* Exercise instructions *
Scan the records for the word "double". Return each line where it is found.

•••••

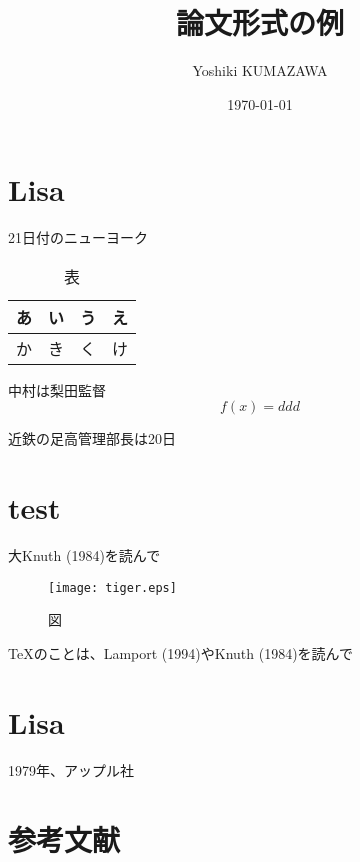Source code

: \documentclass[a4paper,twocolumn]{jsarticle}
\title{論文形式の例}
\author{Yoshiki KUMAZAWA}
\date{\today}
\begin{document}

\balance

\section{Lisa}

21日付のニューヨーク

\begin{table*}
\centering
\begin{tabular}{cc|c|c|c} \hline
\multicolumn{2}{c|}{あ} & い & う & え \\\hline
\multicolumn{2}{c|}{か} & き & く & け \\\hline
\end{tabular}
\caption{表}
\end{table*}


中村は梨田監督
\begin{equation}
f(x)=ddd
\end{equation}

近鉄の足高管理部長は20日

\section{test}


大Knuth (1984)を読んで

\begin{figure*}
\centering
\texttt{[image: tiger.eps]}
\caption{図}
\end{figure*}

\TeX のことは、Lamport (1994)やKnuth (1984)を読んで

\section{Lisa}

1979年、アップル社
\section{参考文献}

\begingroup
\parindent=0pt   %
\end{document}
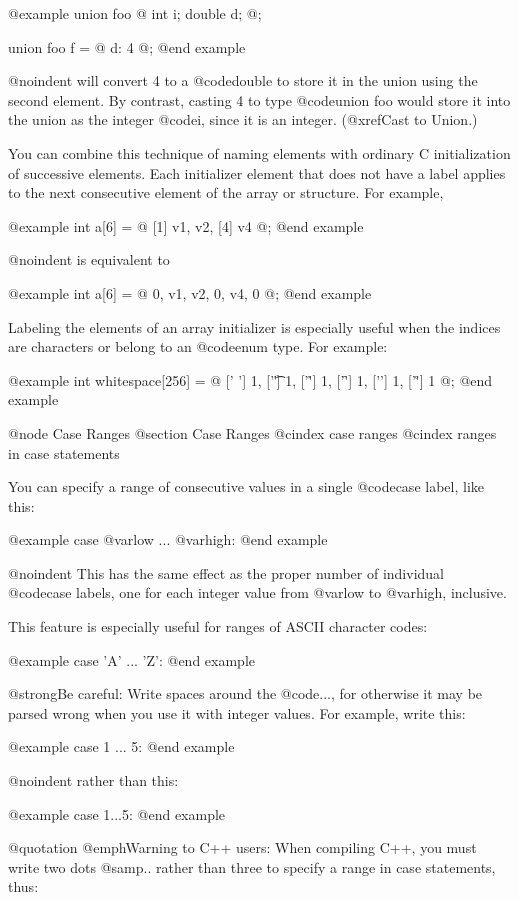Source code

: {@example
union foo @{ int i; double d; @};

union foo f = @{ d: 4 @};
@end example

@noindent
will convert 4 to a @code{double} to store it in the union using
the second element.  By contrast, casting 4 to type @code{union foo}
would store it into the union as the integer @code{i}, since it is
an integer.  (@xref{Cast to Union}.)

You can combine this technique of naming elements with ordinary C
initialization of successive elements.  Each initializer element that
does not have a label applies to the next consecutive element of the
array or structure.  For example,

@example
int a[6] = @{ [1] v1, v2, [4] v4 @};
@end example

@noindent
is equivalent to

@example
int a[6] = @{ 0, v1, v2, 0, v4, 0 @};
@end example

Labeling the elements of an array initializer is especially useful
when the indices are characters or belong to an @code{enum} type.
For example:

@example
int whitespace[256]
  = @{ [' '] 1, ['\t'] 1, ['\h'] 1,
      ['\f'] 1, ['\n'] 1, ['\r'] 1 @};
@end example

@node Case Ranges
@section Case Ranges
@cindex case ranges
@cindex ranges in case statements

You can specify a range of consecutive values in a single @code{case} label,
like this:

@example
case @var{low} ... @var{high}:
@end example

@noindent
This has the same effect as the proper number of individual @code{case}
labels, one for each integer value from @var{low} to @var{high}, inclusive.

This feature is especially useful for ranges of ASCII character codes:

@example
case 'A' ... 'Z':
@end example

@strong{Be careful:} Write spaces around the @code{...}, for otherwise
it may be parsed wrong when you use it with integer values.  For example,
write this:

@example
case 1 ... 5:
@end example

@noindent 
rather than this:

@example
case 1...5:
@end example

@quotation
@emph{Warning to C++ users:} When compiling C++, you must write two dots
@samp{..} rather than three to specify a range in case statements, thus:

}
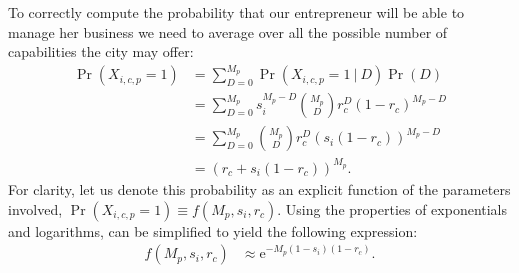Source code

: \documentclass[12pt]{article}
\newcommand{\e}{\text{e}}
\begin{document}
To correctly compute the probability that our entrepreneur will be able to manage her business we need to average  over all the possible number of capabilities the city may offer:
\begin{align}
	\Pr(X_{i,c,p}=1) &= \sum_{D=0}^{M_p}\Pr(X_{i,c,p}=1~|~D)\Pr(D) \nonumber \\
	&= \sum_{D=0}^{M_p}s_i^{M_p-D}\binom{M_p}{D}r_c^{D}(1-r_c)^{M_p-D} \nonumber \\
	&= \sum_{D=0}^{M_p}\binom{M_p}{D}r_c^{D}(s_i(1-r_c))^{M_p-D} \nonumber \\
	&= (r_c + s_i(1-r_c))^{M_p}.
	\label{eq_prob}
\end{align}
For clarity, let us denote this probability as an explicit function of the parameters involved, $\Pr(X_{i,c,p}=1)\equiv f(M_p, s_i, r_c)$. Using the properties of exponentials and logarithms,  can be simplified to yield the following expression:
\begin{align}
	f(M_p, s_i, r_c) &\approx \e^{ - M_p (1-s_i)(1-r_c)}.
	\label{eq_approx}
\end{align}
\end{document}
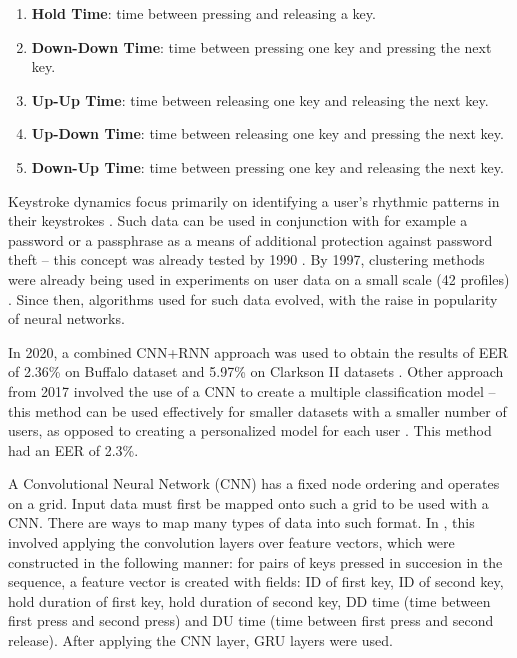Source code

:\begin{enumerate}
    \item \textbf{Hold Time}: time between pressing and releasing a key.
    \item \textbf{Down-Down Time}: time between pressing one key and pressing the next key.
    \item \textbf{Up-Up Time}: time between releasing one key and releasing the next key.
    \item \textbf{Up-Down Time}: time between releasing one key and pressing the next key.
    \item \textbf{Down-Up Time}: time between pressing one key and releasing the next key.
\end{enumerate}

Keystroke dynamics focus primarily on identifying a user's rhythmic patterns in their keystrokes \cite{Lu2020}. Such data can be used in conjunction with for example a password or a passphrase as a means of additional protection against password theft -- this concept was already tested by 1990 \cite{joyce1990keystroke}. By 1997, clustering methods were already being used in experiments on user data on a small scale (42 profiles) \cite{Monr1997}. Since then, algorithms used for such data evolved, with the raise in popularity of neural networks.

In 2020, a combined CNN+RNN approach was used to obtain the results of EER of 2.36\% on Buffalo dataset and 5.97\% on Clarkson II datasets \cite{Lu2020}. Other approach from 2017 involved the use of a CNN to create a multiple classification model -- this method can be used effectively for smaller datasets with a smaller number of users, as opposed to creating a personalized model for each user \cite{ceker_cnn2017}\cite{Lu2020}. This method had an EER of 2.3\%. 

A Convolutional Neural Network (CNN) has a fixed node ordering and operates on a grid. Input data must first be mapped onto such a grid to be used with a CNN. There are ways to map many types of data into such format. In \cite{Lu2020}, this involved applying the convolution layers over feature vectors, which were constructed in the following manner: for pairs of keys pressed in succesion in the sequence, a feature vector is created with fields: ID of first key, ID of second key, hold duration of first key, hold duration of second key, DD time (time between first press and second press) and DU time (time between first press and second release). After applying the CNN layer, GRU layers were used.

•••••

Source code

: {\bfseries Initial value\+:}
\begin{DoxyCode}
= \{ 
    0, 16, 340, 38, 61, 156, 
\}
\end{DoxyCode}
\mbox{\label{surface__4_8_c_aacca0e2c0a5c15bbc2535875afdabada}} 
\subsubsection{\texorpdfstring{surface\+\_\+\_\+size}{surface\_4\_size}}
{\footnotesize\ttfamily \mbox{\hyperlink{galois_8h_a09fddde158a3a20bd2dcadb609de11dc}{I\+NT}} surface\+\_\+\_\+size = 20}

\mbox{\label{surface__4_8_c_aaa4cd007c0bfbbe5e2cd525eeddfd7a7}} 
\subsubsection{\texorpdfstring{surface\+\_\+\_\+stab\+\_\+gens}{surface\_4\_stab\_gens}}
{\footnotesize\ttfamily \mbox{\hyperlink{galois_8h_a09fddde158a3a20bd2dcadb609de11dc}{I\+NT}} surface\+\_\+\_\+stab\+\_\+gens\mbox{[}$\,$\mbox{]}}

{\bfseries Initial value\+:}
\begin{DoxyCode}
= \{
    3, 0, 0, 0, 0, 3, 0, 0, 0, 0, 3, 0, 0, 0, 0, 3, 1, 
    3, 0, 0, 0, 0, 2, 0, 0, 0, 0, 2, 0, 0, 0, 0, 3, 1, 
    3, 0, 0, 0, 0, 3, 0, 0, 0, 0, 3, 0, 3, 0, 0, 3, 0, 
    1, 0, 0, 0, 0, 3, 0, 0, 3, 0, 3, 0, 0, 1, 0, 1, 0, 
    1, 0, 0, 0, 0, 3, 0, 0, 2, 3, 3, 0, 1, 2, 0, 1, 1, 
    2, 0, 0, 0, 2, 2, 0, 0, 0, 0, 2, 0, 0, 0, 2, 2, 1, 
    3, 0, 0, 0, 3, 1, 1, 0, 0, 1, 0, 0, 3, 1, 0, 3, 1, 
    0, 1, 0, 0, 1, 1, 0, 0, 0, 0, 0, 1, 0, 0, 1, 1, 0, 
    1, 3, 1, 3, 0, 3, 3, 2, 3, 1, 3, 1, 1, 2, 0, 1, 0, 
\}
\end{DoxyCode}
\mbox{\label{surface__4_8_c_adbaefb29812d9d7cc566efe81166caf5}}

•••••

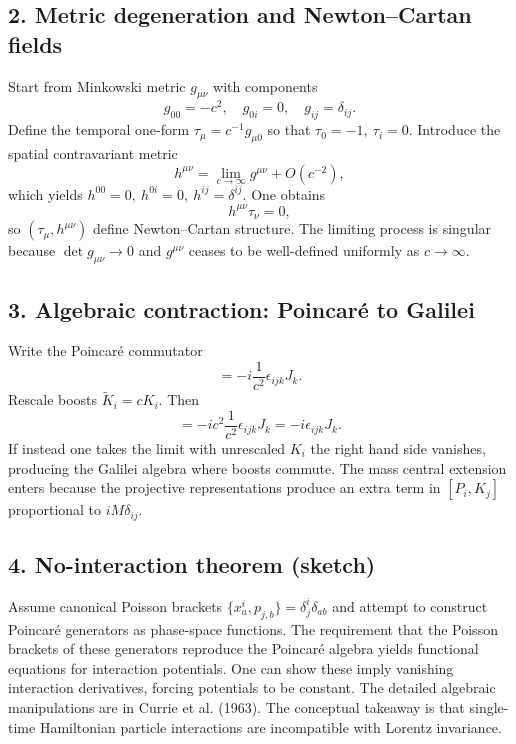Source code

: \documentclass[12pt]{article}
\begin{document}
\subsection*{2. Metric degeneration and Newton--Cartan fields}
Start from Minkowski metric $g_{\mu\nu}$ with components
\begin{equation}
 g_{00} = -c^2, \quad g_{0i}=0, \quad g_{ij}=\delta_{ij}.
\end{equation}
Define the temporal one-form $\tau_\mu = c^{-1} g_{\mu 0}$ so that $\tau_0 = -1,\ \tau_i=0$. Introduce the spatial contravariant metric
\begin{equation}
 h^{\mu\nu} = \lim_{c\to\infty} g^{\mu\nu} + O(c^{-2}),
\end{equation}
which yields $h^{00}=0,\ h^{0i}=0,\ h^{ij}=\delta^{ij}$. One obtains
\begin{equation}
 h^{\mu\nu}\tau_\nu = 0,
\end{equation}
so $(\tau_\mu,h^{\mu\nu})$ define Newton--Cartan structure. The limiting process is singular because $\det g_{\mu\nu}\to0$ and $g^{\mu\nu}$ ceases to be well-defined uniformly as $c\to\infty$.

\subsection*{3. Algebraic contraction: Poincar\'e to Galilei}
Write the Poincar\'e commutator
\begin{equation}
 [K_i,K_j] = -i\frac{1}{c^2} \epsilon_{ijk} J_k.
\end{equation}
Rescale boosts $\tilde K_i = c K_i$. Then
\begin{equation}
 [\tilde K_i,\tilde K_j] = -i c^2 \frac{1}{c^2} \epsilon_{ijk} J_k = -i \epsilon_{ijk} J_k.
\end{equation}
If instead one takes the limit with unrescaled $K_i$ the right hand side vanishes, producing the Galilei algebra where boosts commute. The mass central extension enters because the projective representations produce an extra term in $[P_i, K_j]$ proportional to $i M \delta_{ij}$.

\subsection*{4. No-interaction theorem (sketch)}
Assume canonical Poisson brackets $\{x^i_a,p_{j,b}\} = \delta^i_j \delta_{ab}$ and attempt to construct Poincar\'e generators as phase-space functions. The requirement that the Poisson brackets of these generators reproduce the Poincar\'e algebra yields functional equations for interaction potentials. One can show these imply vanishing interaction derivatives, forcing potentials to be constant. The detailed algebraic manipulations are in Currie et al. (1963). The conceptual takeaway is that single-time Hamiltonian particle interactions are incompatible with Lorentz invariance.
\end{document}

•••••

* Response area *
union foo @{ int i; double d; @};
will convert 4 to a @code{double} to store it in the union using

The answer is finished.